Starting with the line that mentions "### [Set-DhcpServerSetting](./Set-DhcpServerSetting.md)", repeat each line verbatim until the entries end, both ends included.

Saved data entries

★ ★ ★ ★ ★ ★ ★

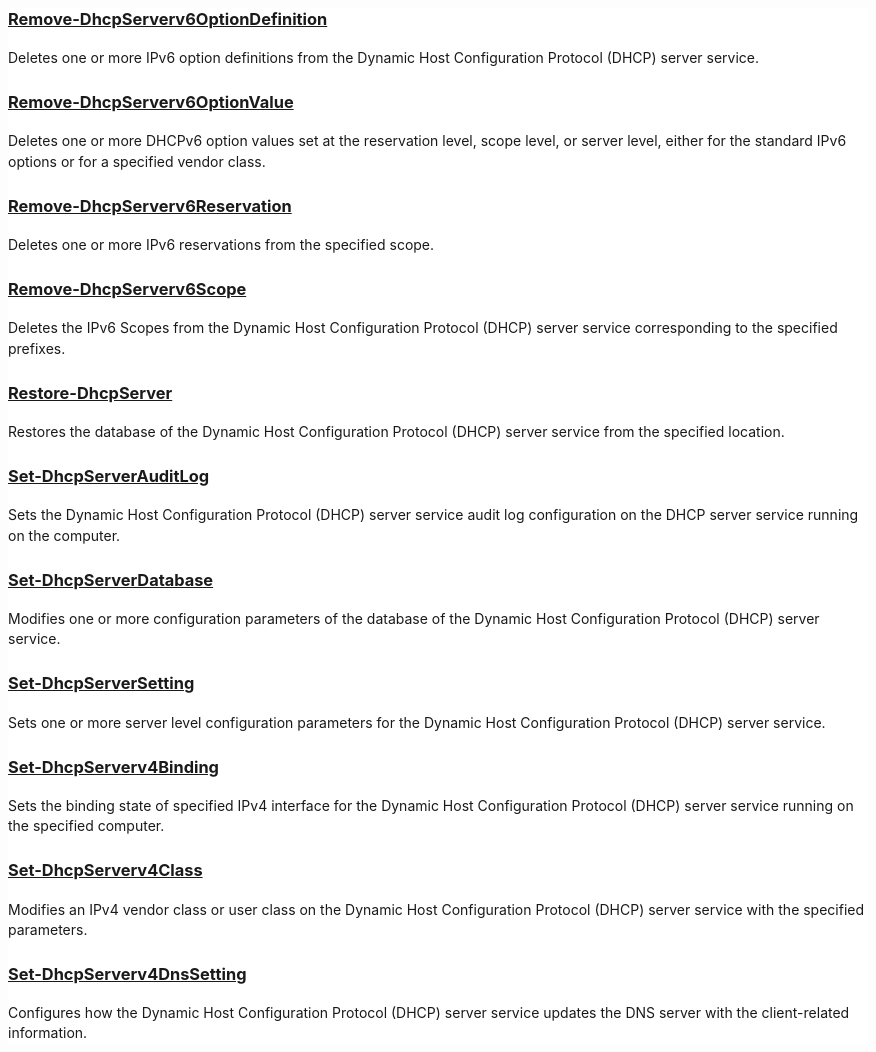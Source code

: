 ### [Remove-DhcpServerv6OptionDefinition](./Remove-DhcpServerv6OptionDefinition.md)
Deletes one or more IPv6 option definitions from the Dynamic Host Configuration Protocol (DHCP) server service.

### [Remove-DhcpServerv6OptionValue](./Remove-DhcpServerv6OptionValue.md)
Deletes one or more DHCPv6 option values set at the reservation level, scope level, or server level, either for the standard IPv6 options or for a specified vendor class.

### [Remove-DhcpServerv6Reservation](./Remove-DhcpServerv6Reservation.md)
Deletes one or more IPv6 reservations from the specified scope.

### [Remove-DhcpServerv6Scope](./Remove-DhcpServerv6Scope.md)
Deletes the IPv6 Scopes from the Dynamic Host Configuration Protocol (DHCP) server service corresponding to the specified prefixes.

### [Restore-DhcpServer](./Restore-DhcpServer.md)
Restores the database of the Dynamic Host Configuration Protocol (DHCP) server service from the specified location.

### [Set-DhcpServerAuditLog](./Set-DhcpServerAuditLog.md)
Sets the Dynamic Host Configuration Protocol (DHCP) server service audit log configuration on the DHCP server service running on the computer.

### [Set-DhcpServerDatabase](./Set-DhcpServerDatabase.md)
Modifies one or more configuration parameters of the database of the Dynamic Host Configuration Protocol (DHCP) server service.

### [Set-DhcpServerSetting](./Set-DhcpServerSetting.md)
Sets one or more server level configuration parameters for the Dynamic Host Configuration Protocol (DHCP) server service.

### [Set-DhcpServerv4Binding](./Set-DhcpServerv4Binding.md)
Sets the binding state of specified IPv4 interface for the Dynamic Host Configuration Protocol (DHCP) server service running on the specified computer.

### [Set-DhcpServerv4Class](./Set-DhcpServerv4Class.md)
Modifies an IPv4 vendor class or user class on the Dynamic Host Configuration Protocol (DHCP) server service with the specified parameters.

### [Set-DhcpServerv4DnsSetting](./Set-DhcpServerv4DnsSetting.md)
Configures how the Dynamic Host Configuration Protocol (DHCP) server service updates the DNS server with the client-related information.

★ ★ ★ ★ ★ ★ ★

■ **Response box**
### [Set-DhcpServerSetting](./Set-DhcpServerSetting.md)
Sets one or more server level configuration parameters for the Dynamic Host Configuration Protocol (DHCP) server service.

### [Set-DhcpServerv4Binding](./Set-DhcpServerv4Binding.md)
Sets the binding state of specified IPv4 interface for the Dynamic Host Configuration Protocol (DHCP) server service running on the specified computer.

### [Set-DhcpServerv4Class](./Set-DhcpServerv4Class.md)
Modifies an IPv4 vendor class or user class on the Dynamic Host Configuration Protocol (DHCP) server service with the specified parameters.

### [Set-DhcpServerv4DnsSetting](./Set-DhcpServerv4DnsSetting.md)
Configures how the Dynamic Host Configuration Protocol (DHCP) server service updates the DNS server with the client-related information.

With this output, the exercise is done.